### Problem statement
In the material below, find every line containing the string "cubicle" and return it.

### Data extract
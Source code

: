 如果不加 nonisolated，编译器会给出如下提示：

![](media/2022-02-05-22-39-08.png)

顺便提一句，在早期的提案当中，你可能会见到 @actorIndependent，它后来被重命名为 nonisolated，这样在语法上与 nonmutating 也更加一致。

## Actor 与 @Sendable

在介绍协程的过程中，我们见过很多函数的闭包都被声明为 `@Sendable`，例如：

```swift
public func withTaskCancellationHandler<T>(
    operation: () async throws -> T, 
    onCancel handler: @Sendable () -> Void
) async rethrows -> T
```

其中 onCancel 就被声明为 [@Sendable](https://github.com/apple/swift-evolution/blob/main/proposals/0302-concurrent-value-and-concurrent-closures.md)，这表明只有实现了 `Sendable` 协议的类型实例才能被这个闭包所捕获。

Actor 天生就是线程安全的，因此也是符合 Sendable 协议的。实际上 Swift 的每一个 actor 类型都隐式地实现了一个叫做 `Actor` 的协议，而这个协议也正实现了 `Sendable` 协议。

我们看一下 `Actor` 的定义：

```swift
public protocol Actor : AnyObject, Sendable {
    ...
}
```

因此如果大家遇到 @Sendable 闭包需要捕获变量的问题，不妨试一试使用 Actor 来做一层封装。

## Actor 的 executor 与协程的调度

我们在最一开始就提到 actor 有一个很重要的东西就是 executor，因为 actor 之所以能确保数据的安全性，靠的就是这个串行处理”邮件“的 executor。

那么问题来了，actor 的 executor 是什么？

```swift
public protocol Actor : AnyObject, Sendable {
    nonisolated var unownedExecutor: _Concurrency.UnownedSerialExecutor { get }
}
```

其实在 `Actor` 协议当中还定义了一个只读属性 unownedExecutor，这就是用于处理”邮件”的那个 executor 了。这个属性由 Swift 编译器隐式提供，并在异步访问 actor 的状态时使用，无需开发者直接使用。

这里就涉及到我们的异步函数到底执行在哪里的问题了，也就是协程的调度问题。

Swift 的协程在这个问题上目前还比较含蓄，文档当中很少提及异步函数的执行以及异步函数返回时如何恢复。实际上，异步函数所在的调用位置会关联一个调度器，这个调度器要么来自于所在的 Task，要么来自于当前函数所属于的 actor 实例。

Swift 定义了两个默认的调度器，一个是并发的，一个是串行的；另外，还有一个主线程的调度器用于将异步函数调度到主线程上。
--
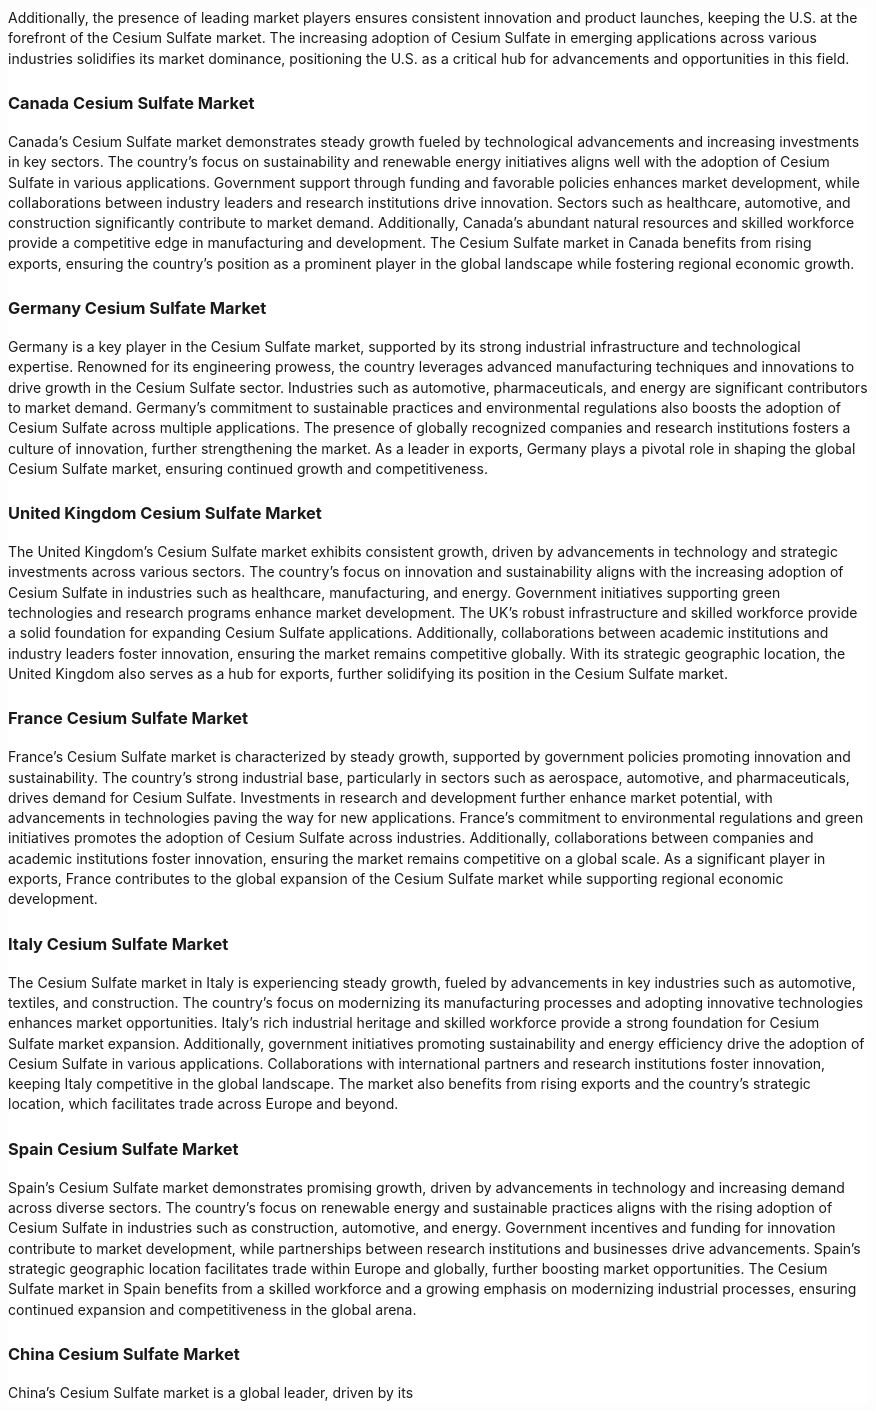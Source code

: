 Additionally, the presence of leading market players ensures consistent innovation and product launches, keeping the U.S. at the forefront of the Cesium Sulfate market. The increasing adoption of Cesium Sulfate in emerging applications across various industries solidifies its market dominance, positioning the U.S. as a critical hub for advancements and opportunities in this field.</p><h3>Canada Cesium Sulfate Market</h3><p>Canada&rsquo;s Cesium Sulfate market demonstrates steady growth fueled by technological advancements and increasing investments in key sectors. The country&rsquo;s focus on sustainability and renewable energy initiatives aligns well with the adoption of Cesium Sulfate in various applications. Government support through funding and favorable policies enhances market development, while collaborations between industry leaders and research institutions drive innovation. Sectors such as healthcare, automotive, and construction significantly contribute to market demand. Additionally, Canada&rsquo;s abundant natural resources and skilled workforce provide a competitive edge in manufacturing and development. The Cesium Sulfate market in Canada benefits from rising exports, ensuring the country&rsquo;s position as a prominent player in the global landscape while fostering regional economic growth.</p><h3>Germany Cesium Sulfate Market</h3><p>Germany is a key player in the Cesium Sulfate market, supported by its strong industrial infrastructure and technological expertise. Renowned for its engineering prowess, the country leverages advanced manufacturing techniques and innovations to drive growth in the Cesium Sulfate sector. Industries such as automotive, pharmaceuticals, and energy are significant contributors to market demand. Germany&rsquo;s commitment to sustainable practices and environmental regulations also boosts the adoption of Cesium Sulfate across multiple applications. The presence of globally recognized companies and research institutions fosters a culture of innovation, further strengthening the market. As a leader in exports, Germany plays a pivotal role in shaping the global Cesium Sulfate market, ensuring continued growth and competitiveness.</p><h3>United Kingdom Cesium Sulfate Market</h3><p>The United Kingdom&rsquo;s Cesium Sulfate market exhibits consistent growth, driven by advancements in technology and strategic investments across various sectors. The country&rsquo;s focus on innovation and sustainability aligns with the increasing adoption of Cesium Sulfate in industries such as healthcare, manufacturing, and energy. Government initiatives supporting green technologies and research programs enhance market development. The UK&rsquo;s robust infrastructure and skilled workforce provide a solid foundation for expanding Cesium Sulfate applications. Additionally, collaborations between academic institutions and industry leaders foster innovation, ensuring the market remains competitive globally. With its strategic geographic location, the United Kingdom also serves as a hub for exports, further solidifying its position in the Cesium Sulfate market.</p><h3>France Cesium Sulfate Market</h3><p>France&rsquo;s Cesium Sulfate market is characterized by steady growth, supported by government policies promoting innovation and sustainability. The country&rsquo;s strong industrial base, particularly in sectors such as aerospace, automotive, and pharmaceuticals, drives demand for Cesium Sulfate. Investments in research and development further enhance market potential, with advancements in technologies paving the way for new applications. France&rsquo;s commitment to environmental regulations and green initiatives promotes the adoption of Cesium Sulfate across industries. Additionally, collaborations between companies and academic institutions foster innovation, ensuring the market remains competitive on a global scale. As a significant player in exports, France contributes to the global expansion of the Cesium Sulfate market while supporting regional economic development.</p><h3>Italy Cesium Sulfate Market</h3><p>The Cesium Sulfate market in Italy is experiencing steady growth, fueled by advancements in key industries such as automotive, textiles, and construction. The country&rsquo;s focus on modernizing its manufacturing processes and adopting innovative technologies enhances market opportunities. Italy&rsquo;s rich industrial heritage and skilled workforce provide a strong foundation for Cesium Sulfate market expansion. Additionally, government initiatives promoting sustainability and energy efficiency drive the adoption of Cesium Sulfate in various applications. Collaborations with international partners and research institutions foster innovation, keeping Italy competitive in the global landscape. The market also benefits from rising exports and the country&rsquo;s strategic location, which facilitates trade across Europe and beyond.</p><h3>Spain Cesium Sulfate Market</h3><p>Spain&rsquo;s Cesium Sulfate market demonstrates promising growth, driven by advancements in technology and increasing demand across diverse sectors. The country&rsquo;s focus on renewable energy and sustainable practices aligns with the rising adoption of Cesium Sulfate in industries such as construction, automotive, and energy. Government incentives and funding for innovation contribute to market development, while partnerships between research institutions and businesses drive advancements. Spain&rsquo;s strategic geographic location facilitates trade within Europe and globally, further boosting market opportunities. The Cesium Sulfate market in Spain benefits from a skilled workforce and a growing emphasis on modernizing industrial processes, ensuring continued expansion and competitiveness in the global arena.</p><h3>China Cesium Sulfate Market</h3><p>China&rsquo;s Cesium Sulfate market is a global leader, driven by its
==
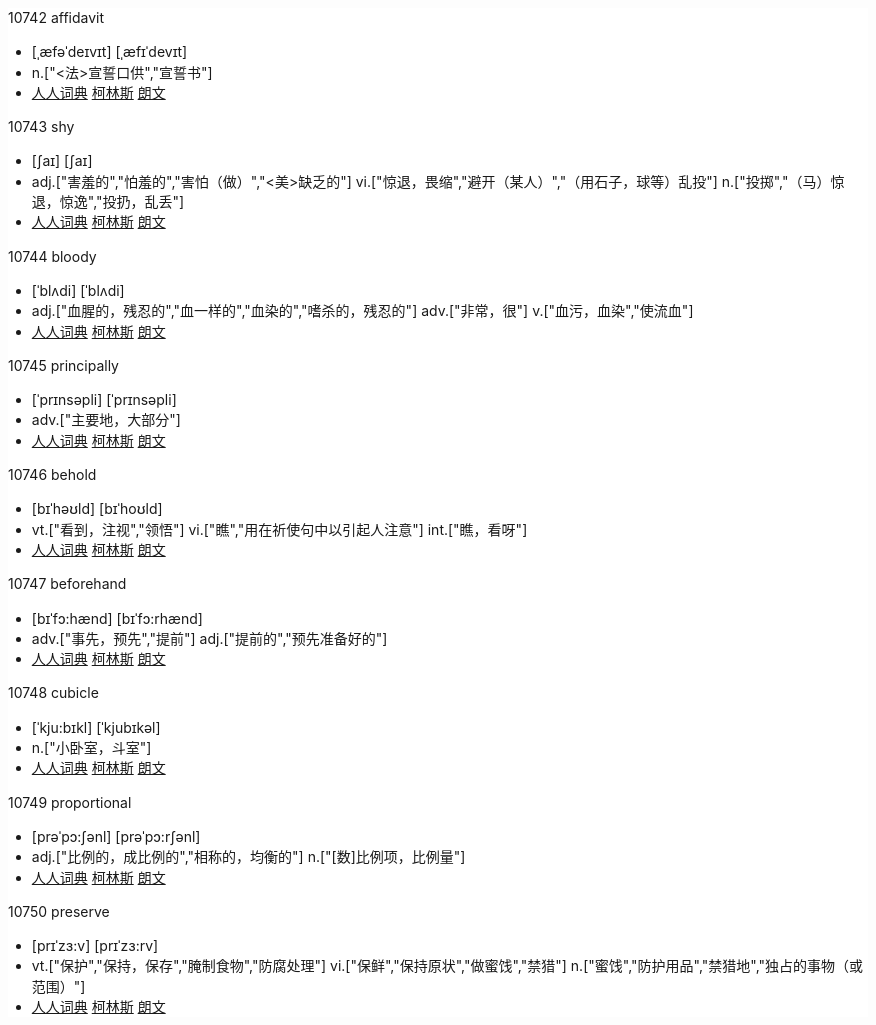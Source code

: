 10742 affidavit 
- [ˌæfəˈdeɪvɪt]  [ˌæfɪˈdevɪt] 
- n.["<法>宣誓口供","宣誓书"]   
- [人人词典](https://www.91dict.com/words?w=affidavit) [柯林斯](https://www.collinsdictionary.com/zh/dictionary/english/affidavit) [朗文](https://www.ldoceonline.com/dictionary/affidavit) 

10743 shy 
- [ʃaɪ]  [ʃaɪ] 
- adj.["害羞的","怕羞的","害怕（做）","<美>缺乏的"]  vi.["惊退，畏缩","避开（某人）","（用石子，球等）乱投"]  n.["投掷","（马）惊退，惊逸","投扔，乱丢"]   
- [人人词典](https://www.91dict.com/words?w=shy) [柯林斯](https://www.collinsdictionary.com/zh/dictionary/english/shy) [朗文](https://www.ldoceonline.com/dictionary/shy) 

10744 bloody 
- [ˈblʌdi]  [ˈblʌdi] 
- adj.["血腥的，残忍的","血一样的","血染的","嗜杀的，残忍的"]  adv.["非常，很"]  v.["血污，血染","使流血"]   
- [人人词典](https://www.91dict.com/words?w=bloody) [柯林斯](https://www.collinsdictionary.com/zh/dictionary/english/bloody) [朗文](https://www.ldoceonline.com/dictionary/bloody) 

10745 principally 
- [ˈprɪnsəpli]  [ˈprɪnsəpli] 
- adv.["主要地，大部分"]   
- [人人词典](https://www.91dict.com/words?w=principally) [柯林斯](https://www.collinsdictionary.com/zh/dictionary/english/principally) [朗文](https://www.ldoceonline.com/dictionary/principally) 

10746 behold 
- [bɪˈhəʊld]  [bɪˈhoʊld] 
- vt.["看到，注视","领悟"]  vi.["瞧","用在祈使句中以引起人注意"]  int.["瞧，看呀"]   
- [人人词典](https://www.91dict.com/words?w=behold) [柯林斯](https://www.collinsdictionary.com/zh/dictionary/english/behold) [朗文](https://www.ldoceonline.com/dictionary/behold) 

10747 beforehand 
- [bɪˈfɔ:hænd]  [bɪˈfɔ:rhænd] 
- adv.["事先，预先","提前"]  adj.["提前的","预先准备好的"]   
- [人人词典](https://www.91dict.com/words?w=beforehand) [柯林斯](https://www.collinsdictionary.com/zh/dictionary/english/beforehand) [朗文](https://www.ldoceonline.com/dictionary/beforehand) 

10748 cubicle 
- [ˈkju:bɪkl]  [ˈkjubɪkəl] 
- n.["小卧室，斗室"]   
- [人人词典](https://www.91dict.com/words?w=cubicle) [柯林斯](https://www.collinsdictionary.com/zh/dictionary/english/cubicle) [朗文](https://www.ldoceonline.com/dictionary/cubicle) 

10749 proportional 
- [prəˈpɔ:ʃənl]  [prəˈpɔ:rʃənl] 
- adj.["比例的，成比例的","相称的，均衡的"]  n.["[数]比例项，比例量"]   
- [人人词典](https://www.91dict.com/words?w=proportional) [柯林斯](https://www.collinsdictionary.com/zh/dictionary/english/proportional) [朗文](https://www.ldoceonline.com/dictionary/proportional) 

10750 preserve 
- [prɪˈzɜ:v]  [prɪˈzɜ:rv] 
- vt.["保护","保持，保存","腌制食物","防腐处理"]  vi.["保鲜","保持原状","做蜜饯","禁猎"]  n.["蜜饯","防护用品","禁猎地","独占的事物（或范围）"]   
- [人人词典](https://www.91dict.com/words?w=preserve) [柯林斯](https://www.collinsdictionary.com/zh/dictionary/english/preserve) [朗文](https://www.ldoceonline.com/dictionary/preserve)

### Written solution
10748 cubicle 
- [人人词典](https://www.91dict.com/words?w=cubicle) [柯林斯](https://www.collinsdictionary.com/zh/dictionary/english/cubicle) [朗文](https://www.ldoceonline.com/dictionary/cubicle) 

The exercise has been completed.